2. Il secondo significante. La numerologia. 
   Il secondo significante è costituito da due gruppi di tre segni obliqui di dimensioni differenti dei quali il primo sta al di sopra dell’altro. Ciò non è senza significato perché si vuole indicare un ‘tre’ più grande’ e un ‘tre’ più piccolo dato che il segno verticale (o obliquo) ad asta nota l’unità (4), il numero 1. Il tre + tre ha valore notevole nella numerologia nuragica perché è l’essenza della divinità che ciclicamente, giorno dopo giorno, dona la luce sulla terra. Nell’articolo precedente postato nel blog (5) abbiamo visto, con una apposita tabella, che il numero ‘sei’ in etrusco è manifestazione ciclica del sole e della luna ovvero della divinità androgina TIN/UNI. Nel nostro caso la divinità ‘sei’ o l’androgino tre/tre è YH, nome questo che, riportato secondo i segni schematici ‘I’ e ‘Λ’ (quelli che si sono visti prima), rendono il sesso maschile e quello femminile. Il dato lo ricaviamo con certezza dalla testimonianza del coccio di Allai (6) che rende l’androgino (figg. 9 -10 -11) non solo pittograficamente (il di sopra femminile e il di sotto maschile) ma anche attraverso i segni schematici lineari (yod, hē, waw e, forse, una seconda ).

      Figg. 9 -10 -11

   La simbologia del ‘sei’ in nuragico per via documentaria è cospicua e si può vedere anche dai seguenti documenti (figg. 12 -13 -14), alcuni dei quali mostrano, in modo sorprendente, il valore scrittorio e non solo  ‘decorativo’ delle sei colonne presenti negli antichi tempietti sardi ad antas (7) ovvero il valore fonetico del tre maschile e del tre femminile (8).

   
Figg. 12 -13 -14

         figg. 15  -16 -17

  Abbiamo anche affermato altrove (9) che il sei ciclico altro non è che lo stesso tre ciclico, ovvero l’essenza primaria della luce del dio. Anche in Etrusco dire tre o dire sei è la stessa cosa. Infatti, il sei è l’articolazione doppia di una unica unità luminosa (sole -luna). Non è un caso che la raffigurazione singolarissima del tempio ad ‘antas’ (colonne), presente nella chiesetta di Santu Bachis di Bolotana (fig.15), tempio di forma fallica come quello di Samugheo, mostri tre colonne invece di sei. Come non è un caso che il coccio di Sa serra ‘e sa fruca di Mogoro (10) mostri, prima della sequenza s‘an IL (santo Il: yhwh), il numero tre riportato nella stessa identica maniera (fig.16) del battuto argilloso del pozzo di Cuccuru Nuraxi.
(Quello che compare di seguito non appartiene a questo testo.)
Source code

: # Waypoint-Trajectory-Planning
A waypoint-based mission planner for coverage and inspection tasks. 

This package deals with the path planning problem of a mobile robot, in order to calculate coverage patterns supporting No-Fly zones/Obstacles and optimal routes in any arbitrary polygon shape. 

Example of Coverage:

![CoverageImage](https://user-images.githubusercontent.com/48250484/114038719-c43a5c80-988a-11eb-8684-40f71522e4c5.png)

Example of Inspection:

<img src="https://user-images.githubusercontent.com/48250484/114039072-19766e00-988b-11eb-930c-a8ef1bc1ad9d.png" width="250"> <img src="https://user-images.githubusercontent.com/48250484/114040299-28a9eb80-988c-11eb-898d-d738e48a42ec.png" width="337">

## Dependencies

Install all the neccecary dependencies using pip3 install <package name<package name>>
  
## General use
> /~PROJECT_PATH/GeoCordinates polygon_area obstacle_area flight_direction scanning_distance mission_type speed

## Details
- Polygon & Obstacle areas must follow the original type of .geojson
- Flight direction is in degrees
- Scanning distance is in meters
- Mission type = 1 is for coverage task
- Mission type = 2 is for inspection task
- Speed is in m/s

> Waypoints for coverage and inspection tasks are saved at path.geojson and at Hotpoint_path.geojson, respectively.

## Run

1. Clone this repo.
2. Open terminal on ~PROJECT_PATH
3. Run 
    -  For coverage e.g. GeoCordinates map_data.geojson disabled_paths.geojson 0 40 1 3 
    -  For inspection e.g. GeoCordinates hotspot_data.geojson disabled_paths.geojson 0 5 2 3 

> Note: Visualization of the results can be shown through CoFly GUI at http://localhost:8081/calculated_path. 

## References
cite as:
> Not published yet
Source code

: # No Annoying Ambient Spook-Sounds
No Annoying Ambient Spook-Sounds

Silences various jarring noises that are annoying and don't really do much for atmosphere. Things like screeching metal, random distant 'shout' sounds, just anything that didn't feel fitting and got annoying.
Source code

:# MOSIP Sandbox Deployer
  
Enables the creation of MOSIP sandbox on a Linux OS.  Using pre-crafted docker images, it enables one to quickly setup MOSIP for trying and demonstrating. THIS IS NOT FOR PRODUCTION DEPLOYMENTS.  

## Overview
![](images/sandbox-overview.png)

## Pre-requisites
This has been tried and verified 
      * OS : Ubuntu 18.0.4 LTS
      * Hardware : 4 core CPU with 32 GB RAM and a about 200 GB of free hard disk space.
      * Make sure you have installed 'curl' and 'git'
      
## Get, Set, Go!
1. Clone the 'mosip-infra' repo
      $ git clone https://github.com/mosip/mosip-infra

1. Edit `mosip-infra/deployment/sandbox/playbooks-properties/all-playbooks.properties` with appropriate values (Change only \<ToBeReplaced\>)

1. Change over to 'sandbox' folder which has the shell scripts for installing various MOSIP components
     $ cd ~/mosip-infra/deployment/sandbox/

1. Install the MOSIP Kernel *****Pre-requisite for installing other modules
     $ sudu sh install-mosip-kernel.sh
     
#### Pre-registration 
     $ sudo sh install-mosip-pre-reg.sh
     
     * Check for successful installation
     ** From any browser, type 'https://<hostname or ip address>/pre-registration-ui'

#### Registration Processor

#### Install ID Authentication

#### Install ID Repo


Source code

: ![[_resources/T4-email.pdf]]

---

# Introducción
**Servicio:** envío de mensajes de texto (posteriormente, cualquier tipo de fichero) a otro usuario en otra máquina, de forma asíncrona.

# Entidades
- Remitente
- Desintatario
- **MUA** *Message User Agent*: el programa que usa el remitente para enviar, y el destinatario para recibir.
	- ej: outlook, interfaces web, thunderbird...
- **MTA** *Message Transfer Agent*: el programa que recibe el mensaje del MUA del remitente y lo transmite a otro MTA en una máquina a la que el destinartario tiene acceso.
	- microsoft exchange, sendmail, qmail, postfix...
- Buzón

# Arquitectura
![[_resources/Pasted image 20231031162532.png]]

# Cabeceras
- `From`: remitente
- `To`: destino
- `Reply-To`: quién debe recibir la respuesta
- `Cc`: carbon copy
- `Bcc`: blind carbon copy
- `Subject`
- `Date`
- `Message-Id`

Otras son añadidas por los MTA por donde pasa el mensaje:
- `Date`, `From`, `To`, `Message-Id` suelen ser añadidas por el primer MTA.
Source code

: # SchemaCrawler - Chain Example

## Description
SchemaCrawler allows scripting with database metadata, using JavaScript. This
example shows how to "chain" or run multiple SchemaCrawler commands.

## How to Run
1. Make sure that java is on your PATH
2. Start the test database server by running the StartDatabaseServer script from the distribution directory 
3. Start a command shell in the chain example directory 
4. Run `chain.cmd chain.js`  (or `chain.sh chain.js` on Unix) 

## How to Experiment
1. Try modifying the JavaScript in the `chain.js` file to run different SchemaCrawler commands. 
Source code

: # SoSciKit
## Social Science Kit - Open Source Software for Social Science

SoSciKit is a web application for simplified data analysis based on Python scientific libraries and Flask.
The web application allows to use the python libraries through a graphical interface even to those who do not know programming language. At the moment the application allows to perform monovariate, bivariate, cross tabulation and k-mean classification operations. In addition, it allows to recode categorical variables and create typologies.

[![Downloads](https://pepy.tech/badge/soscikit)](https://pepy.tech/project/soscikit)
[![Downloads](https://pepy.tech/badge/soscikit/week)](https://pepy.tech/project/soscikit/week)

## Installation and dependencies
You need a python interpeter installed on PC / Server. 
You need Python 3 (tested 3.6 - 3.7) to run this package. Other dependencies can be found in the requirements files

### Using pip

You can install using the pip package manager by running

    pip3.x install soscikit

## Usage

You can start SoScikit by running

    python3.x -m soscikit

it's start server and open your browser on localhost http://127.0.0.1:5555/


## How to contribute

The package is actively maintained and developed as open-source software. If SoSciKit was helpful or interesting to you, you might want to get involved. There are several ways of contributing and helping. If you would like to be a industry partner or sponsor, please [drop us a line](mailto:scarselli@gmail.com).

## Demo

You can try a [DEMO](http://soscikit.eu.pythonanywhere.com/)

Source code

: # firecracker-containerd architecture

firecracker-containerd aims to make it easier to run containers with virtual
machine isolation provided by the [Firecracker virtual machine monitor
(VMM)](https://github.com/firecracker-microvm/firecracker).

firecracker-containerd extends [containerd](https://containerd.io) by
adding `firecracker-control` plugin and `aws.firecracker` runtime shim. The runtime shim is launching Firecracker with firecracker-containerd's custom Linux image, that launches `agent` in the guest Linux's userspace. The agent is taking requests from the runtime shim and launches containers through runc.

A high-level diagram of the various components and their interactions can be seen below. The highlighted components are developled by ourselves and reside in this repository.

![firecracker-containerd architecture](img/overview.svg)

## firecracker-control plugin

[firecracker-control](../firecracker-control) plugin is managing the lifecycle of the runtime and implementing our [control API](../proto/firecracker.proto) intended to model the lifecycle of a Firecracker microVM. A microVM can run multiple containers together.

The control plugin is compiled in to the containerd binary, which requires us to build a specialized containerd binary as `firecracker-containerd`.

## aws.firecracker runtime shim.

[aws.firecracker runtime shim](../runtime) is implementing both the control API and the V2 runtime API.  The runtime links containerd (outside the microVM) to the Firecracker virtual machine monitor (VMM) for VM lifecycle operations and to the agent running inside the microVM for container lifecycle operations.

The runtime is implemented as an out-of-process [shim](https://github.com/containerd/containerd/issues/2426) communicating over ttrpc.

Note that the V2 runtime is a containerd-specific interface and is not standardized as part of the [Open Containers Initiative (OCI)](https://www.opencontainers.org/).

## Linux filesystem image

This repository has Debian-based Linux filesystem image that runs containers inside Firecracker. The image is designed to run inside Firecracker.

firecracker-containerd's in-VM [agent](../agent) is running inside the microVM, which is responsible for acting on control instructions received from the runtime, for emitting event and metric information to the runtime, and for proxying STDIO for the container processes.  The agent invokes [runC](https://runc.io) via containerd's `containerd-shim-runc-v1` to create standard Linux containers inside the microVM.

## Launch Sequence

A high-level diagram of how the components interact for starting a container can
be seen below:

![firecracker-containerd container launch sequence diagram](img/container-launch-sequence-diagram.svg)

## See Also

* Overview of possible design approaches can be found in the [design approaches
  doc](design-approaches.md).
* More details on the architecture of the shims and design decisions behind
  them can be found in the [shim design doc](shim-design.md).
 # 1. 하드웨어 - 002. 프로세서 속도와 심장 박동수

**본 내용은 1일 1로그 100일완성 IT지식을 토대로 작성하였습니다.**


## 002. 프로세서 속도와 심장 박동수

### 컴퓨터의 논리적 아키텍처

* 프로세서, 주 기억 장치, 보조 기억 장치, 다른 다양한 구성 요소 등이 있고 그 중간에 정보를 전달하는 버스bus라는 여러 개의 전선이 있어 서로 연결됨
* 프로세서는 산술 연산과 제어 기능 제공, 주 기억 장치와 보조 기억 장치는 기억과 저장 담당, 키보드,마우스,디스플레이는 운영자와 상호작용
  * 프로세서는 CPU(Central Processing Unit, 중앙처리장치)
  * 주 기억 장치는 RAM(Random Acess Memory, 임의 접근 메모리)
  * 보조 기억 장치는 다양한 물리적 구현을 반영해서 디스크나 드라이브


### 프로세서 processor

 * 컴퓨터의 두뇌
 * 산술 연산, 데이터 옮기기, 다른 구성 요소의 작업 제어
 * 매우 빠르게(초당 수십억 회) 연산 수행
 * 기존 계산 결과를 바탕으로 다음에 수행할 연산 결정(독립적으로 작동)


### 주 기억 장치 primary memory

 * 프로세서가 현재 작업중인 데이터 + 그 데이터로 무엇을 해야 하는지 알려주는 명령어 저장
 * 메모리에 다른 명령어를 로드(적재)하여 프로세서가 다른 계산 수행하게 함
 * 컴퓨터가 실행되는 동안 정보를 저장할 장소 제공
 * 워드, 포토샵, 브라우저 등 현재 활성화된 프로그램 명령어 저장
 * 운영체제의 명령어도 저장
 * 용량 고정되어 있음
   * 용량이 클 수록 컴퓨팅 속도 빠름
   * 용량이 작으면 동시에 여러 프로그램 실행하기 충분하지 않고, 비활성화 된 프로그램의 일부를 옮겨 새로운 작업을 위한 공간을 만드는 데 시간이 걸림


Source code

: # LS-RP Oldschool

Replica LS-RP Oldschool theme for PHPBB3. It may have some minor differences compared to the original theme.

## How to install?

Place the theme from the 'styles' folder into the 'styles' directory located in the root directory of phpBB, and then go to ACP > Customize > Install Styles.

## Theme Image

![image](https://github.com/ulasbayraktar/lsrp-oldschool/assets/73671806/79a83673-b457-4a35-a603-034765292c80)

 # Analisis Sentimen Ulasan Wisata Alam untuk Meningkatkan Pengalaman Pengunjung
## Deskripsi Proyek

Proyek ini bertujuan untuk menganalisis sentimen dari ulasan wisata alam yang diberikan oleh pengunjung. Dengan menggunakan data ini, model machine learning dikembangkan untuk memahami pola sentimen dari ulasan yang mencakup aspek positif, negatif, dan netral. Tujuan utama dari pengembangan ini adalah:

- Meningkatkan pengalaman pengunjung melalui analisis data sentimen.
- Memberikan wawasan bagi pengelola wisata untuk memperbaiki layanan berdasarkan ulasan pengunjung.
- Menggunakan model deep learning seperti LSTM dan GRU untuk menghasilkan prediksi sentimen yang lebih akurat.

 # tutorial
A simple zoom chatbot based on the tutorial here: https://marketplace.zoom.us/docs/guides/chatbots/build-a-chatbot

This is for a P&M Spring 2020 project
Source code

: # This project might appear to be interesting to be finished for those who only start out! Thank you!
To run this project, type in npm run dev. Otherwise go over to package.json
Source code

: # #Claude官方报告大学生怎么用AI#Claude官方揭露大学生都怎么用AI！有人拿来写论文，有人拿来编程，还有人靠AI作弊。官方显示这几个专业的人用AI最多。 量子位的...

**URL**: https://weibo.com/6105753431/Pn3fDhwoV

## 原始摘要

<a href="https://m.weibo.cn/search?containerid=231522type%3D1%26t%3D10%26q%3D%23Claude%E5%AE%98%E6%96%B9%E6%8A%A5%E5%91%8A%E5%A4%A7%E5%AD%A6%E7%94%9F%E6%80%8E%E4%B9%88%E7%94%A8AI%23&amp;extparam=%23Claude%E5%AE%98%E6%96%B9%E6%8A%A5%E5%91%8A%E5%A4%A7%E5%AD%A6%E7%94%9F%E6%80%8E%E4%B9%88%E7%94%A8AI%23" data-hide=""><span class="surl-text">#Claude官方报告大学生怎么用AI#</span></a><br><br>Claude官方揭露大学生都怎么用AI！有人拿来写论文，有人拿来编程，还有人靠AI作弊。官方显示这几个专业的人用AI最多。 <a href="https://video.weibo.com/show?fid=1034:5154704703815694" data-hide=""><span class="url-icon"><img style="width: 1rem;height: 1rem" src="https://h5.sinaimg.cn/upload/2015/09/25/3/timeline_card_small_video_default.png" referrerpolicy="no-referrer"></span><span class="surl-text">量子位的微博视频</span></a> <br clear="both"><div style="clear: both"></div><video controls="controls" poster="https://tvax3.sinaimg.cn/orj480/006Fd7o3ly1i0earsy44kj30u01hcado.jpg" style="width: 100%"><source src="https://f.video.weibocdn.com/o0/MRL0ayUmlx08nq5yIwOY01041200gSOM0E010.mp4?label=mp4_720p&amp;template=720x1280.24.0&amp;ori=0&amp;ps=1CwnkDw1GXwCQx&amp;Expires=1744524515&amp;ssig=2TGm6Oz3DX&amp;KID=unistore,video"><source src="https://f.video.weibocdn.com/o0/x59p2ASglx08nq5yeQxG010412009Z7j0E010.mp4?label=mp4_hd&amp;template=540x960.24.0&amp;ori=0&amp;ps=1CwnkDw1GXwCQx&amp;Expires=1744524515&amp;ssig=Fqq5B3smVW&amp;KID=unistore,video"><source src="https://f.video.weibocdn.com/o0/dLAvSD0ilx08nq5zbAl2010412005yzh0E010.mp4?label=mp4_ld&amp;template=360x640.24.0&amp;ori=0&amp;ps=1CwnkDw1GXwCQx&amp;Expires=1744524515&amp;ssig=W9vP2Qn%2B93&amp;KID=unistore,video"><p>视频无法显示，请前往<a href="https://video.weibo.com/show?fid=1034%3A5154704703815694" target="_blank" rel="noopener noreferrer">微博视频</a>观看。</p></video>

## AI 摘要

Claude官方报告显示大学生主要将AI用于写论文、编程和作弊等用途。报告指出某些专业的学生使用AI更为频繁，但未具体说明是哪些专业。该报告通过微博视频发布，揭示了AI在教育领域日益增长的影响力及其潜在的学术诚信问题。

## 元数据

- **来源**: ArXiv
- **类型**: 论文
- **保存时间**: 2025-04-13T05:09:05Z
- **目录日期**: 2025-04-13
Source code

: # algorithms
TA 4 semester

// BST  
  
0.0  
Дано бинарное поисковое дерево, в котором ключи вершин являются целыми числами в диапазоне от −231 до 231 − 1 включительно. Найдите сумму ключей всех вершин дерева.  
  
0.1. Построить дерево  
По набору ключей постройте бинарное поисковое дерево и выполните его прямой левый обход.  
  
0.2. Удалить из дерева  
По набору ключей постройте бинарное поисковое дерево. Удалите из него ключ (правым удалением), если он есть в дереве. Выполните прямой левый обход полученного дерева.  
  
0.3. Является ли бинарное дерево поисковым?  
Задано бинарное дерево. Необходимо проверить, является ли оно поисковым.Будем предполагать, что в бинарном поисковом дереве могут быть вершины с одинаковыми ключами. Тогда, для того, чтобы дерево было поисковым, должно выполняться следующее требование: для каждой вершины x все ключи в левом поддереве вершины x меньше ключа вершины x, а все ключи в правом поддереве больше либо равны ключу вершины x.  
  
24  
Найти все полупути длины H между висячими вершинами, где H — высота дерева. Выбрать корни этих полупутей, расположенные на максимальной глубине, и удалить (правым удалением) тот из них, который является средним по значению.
Maniera che ancora ricorda, ‘stranamente’ (ma direi non troppo), per somiglianza dei tre segni obliqui orientati a sinistra, il segno numerico del noto documento israeilitico in proto sinaitico - protocananaico di Timna  (fig.17) pubblicato dal Wimmer (11). Per citare un altro documento esterno, aggiungiamo che la stessa punta bronzea di freccia palestinese, proveniente dal mercato clandestino e messa all’asta in America per pochi soldi (12), possiede,così come nel documento lapideo di Samugheo, un inequivocabile numero tre ( indicatore della divinità) formato dalle unità a puntino e non ad asta (13).   

3. Il terzo significante. Il pittogramma agglutinato al segno schematico lineare. Il toro che dà la vita.   
   Il terzo significante si risolve con non troppa difficoltà grazie alla bravura dell’archeologo (o di chi per lui) che ha trascritto con molta precisione i due segni. Di essi uno è manifestamente pittografico (il segno del bue o del toro) pur nella sua schematicità e l’altro invece è lineare, costituendo la lettera ‘hē’ protocananaica ‘a pettine’ della nota iscrizione (14) di Izbet Sartah (fig.18) orientata a sinistra e non a destra. Detta lettera è attestata in un altro bel documento nuragico proveniente da Barisardo (fig.19) che conosciamo da  tempo e di cui abbiamo riparlato recentemente (15) a proposito della relazione di segni con un certo documento etrusco di Tarquinia  (fig. 20) che riporta in modo radiale stellare il sei ciclico astronomico di TIN/UNI (SOLE/ LUNA).

     

figg. 18 -19 -20                                                                                                       
4. Il requisito della LOXOTHS (λοξότης) ovvero dell’oscurità ed ambiguità dei segni.  


    Resta da aggiungere che, sul piano epigrafico, non si può non notare che il documento di Cuccuru Nuraxi presenta in tutte le tre parti dei segni manifestamente obliqui, ambigui, λοξοί. Su di essi e sulla natura dell’obliquità abbiamo parlato più volte e in particolare nella trattazione del tardo documento nuragico fittile custodito nel Museo Arborense di Oristano (16). L’obliquità è chiaro avvertimento scribale di rebus, di notevole difficoltà di lettura e dell’esigenza quindi di un particolare sforzo intellettivo per interpretare lo scritto. Se i cosiddetti ‘raggi’ dell’Atzeni altro non sono che delle yod, vorrà dire che anche il segno ad asta obliquo, ovvero l’ultimo segno del documento,  dobbiamo interpretarlo: non come numero uno ma come consonante ‘yod’.
  Ponendo ora in ordine di lettura (e in ordine sintattico) tutti i segni graffiti avremo:
4 yh // sei // toro che dà la vita .Per quanto si è detto circa i valori fonetici di tutti i significanti, otterremo in lingua semitica: ‘oz (forza) yh šš ’alp hy עזיהששאלףהי.
forza di Yh // sole/luna // toro che dà la vita.
Per comodità espositiva ed esplicativa offriamo la seguente tabella:           
 
5. Un rebus nel rebus. Perché questa scritta ‘obliqua’ nel pozzo sacro di Cuccuru Nuraxi?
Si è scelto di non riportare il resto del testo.